Task goal:
The listing needs restating word for word.

Source records:

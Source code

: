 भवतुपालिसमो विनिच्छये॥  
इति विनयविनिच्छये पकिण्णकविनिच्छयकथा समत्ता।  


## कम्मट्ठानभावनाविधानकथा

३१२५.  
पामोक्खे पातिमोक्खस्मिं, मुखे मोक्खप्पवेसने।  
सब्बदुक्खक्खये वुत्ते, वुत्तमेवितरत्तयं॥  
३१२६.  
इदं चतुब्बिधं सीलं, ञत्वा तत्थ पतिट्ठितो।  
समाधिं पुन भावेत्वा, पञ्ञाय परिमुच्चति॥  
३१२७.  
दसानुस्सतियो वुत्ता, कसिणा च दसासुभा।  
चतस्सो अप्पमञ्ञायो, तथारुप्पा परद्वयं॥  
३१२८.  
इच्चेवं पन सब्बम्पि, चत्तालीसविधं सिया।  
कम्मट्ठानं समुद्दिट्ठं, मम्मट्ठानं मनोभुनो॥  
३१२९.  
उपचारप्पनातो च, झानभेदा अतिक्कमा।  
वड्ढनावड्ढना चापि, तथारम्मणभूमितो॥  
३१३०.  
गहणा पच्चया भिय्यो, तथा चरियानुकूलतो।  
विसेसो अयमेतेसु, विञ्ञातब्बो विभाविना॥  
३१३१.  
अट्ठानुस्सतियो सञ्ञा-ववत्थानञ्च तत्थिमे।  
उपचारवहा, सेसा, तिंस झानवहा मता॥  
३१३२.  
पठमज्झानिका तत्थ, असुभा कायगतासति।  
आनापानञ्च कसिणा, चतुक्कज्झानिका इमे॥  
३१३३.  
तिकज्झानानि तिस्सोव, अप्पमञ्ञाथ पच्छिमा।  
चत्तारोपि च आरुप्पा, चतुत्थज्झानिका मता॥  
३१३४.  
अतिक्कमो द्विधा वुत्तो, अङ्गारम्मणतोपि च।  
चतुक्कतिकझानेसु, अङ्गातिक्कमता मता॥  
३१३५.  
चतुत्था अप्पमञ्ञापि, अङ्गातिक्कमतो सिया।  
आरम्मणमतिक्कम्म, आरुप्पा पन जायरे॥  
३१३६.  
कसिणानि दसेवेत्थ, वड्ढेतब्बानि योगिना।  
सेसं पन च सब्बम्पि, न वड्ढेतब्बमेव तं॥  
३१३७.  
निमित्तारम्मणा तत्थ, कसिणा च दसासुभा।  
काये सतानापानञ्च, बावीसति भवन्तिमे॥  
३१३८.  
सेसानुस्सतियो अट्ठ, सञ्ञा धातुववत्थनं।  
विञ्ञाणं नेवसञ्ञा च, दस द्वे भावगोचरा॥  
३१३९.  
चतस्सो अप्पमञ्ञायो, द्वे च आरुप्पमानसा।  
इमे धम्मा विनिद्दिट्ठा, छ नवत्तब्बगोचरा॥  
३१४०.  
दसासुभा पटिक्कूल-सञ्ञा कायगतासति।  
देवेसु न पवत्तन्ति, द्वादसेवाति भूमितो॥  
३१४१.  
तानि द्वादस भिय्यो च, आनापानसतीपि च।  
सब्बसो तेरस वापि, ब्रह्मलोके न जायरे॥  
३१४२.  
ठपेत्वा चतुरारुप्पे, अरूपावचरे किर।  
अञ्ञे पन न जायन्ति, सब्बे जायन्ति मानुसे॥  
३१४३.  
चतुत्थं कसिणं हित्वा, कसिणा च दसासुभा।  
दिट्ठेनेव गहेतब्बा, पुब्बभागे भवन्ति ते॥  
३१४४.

Response to this task:
Source code

: भवतुपालिसमो विनिच्छये॥  
इति विनयविनिच्छये पकिण्णकविनिच्छयकथा समत्ता।  


## कम्मट्ठानभावनाविधानकथा

३१२५.  
पामोक्खे पातिमोक्खस्मिं, मुखे मोक्खप्पवेसने।  
सब्बदुक्खक्खये वुत्ते, वुत्तमेवितरत्तयं॥  
३१२६.  
इदं चतुब्बिधं सीलं, ञत्वा तत्थ पतिट्ठितो।  
समाधिं पुन भावेत्वा, पञ्ञाय परिमुच्चति॥  
३१२७.  
दसानुस्सतियो वुत्ता, कसिणा च दसासुभा।  
चतस्सो अप्पमञ्ञायो, तथारुप्पा परद्वयं॥  
३१२८.  
इच्चेवं पन सब्बम्पि, चत्तालीसविधं सिया।  
कम्मट्ठानं समुद्दिट्ठं, मम्मट्ठानं मनोभुनो॥  
३१२९.  
उपचारप्पनातो च, झानभेदा अतिक्कमा।  
वड्ढनावड्ढना चापि, तथारम्मणभूमितो॥  
३१३०.  
गहणा पच्चया भिय्यो, तथा चरियानुकूलतो।  
विसेसो अयमेतेसु, विञ्ञातब्बो विभाविना॥  
३१३१.  
अट्ठानुस्सतियो सञ्ञा-ववत्थानञ्च तत्थिमे।  
उपचारवहा, सेसा, तिंस झानवहा मता॥  
३१३२.  
पठमज्झानिका तत्थ, असुभा कायगतासति।  
आनापानञ्च कसिणा, चतुक्कज्झानिका इमे॥  
३१३३.  
तिकज्झानानि तिस्सोव, अप्पमञ्ञाथ पच्छिमा।  
चत्तारोपि च आरुप्पा, चतुत्थज्झानिका मता॥  
३१३४.  
अतिक्कमो द्विधा वुत्तो, अङ्गारम्मणतोपि च।  
चतुक्कतिकझानेसु, अङ्गातिक्कमता मता॥  
३१३५.  
चतुत्था अप्पमञ्ञापि, अङ्गातिक्कमतो सिया।  
आरम्मणमतिक्कम्म, आरुप्पा पन जायरे॥  
३१३६.  
कसिणानि दसेवेत्थ, वड्ढेतब्बानि योगिना।  
सेसं पन च सब्बम्पि, न वड्ढेतब्बमेव तं॥  
३१३७.  
निमित्तारम्मणा तत्थ, कसिणा च दसासुभा।  
काये सतानापानञ्च, बावीसति भवन्तिमे॥  
३१३८.  
सेसानुस्सतियो अट्ठ, सञ्ञा धातुववत्थनं।  
विञ्ञाणं नेवसञ्ञा च, दस द्वे भावगोचरा॥  
३१३९.  
चतस्सो अप्पमञ्ञायो, द्वे च आरुप्पमानसा।  
इमे धम्मा विनिद्दिट्ठा, छ नवत्तब्बगोचरा॥  
३१४०.  
दसासुभा पटिक्कूल-सञ्ञा कायगतासति।  
देवेसु न पवत्तन्ति, द्वादसेवाति भूमितो॥  
३१४१.  
तानि द्वादस भिय्यो च, आनापानसतीपि च।  
सब्बसो तेरस वापि, ब्रह्मलोके न जायरे॥  
३१४२.  
ठपेत्वा चतुरारुप्पे, अरूपावचरे किर।  
अञ्ञे पन न जायन्ति, सब्बे जायन्ति मानुसे॥  
३१४३.  
चतुत्थं कसिणं हित्वा, कसिणा च दसासुभा।  
दिट्ठेनेव गहेतब्बा, पुब्बभागे भवन्ति ते॥  
३१४४.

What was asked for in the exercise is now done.